● **WHAT YOU SHOULD DO**
An exact copy of all records is expected, minus the images.
[Opening DATASET ENTRIES section]
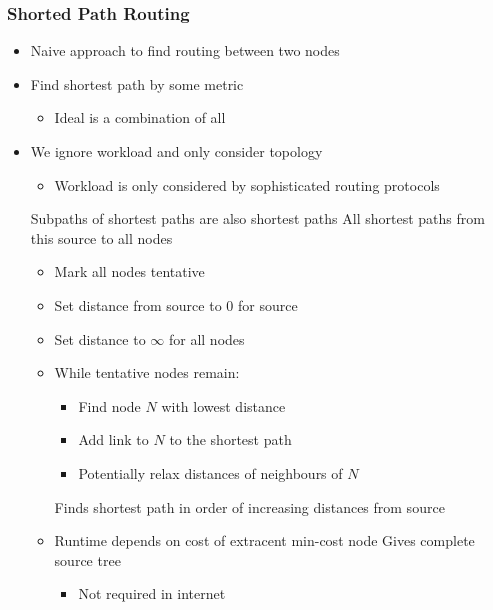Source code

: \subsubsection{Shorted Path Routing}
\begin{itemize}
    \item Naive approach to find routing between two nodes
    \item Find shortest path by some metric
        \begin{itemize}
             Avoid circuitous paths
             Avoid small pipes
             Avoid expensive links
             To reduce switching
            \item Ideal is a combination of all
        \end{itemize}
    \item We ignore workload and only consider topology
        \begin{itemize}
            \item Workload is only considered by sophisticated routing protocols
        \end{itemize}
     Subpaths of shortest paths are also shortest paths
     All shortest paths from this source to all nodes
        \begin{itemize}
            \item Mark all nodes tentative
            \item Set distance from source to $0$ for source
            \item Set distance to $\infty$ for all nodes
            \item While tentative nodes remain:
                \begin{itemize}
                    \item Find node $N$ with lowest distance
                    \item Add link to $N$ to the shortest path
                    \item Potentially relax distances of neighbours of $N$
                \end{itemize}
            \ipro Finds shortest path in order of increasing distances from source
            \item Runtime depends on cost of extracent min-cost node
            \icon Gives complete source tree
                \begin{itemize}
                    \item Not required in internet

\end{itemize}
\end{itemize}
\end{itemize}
[Closing DATASET ENTRIES section]
● **ANSWER BELOW**
Source code

: \subsubsection{Shorted Path Routing}
\begin{itemize}
    \item Naive approach to find routing between two nodes
    \item Find shortest path by some metric
        \begin{itemize}
             Avoid circuitous paths
             Avoid small pipes
             Avoid expensive links
             To reduce switching
            \item Ideal is a combination of all
        \end{itemize}
    \item We ignore workload and only consider topology
        \begin{itemize}
            \item Workload is only considered by sophisticated routing protocols
        \end{itemize}
     Subpaths of shortest paths are also shortest paths
     All shortest paths from this source to all nodes
        \begin{itemize}
            \item Mark all nodes tentative
            \item Set distance from source to $0$ for source
            \item Set distance to $\infty$ for all nodes
            \item While tentative nodes remain:
                \begin{itemize}
                    \item Find node $N$ with lowest distance
                    \item Add link to $N$ to the shortest path
                    \item Potentially relax distances of neighbours of $N$
                \end{itemize}
            \ipro Finds shortest path in order of increasing distances from source
            \item Runtime depends on cost of extracent min-cost node
            \icon Gives complete source tree
                \begin{itemize}
                    \item Not required in internet

\end{itemize}
\end{itemize}
\end{itemize}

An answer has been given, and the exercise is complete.